Leadership By Engagement

I recently had the privilege of lecturing in a Sociology class at a local University on the subject of “Leading Groups”. There was already an established discussion on the purpose and various ways to establish groups. In this particular classtime, the emphasis would be on how to be an effective group leader. For the class, I chose to present the idea of an absolute oriented leader compared to a more unconditional approach, a leader who chooses to engage in the group session.

A group leader can be more effective when he or she approaches leading a group from a participants frame of mind-engage to be a listener. There are times when leadership may call on performing an absolute decision such as enforcing time constraints on discussion to stay on task; however, there are engaging approaches. A group leader can help others find appropriate ways to engage in discussion, encouraging and guiding the  flow of creative ideas coming from group participants.  Also, a leader can encourage participants to expand on each others ideas. Let’s briefly look at contrasting roles.

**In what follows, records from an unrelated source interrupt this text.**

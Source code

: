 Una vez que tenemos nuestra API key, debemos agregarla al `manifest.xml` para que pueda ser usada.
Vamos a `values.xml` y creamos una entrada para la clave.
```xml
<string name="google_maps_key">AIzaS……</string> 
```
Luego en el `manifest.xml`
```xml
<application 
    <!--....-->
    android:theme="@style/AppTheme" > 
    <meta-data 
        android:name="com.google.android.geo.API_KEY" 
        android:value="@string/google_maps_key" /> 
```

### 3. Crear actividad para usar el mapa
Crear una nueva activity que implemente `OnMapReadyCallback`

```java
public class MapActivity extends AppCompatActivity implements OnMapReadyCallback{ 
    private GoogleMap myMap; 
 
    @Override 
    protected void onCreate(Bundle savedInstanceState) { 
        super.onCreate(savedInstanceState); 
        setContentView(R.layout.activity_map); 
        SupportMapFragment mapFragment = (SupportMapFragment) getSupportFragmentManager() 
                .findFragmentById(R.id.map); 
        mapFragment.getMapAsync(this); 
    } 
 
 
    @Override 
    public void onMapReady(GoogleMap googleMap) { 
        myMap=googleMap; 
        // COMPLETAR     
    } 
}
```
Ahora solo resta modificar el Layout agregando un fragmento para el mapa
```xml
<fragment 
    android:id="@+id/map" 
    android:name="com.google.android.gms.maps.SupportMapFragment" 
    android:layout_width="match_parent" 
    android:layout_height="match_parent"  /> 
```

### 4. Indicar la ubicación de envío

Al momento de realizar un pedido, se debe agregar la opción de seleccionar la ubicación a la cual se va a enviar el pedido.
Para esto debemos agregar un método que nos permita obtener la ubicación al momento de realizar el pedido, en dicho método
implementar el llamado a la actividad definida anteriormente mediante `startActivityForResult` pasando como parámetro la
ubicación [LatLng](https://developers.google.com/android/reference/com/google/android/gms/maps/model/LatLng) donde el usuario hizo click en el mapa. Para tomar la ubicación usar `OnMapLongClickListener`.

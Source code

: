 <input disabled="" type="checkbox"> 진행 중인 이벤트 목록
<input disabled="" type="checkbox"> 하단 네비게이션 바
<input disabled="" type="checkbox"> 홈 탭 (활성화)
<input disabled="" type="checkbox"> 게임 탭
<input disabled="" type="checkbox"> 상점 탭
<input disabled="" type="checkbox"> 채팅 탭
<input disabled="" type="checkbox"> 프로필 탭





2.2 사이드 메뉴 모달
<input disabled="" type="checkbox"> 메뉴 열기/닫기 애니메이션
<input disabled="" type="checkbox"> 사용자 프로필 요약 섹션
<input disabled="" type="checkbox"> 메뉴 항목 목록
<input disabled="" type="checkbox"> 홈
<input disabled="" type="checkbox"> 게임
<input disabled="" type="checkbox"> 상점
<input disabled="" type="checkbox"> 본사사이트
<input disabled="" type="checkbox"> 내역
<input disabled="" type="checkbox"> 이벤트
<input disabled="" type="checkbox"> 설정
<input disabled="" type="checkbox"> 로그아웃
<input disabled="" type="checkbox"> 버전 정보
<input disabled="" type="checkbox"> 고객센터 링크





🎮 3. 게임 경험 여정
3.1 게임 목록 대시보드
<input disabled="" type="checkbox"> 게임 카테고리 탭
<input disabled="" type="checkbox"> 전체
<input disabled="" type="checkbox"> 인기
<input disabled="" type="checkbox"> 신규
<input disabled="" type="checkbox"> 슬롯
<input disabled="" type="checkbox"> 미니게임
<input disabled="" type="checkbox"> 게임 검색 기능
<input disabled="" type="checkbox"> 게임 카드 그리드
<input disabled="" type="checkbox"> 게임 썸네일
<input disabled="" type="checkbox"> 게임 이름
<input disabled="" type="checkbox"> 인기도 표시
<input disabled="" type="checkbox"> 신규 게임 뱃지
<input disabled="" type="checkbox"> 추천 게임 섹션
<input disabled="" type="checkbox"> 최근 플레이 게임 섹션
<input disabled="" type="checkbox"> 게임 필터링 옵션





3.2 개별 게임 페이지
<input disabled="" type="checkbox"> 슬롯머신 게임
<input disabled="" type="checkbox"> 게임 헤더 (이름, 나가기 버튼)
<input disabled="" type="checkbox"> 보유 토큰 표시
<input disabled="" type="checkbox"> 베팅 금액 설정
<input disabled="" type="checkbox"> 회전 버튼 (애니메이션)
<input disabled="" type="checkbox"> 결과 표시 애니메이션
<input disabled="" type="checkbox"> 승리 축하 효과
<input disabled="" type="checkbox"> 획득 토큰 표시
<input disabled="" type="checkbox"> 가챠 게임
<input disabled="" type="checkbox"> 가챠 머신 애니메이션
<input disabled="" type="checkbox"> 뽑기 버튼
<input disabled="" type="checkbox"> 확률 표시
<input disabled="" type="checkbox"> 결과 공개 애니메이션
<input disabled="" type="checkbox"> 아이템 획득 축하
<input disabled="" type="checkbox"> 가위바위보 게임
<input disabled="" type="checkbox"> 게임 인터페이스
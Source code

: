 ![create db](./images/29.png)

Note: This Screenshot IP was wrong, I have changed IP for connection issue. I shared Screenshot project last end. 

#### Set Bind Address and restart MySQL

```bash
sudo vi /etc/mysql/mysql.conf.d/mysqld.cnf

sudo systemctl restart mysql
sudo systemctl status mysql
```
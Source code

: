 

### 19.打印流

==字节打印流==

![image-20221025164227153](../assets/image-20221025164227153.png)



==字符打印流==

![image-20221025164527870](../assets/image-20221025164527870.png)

Absolute forms of leadership such as a Drill Instructor, Dictator or even an Auctioneer set courses that challenge quick decision making on behalf of each participant or else there might be negative consequences. Imagine if both leader and group participants got involved with a mind set where their thoughts were infinite or absolute. With this approach, there would be no need for a group in the first place. Everyone would be right. A more engaging and unconditional type leader such as a Motivational Coach, Pastor or Counselor would more than likely allow participants to engage. If these professions are done effectively, there is simple guidance that exist from the leader to the participant which allows them to engage together.

Regardless of why a group is formed, remember people are present to be motivated towards creating an environment that engages ideas and topics about change. Personality and sometimes emotions play a role in such engagement. If someone is leading with conduct that shows fairness, trust and encouragement, most participants will want to help create vision and positive change in the process of engagement.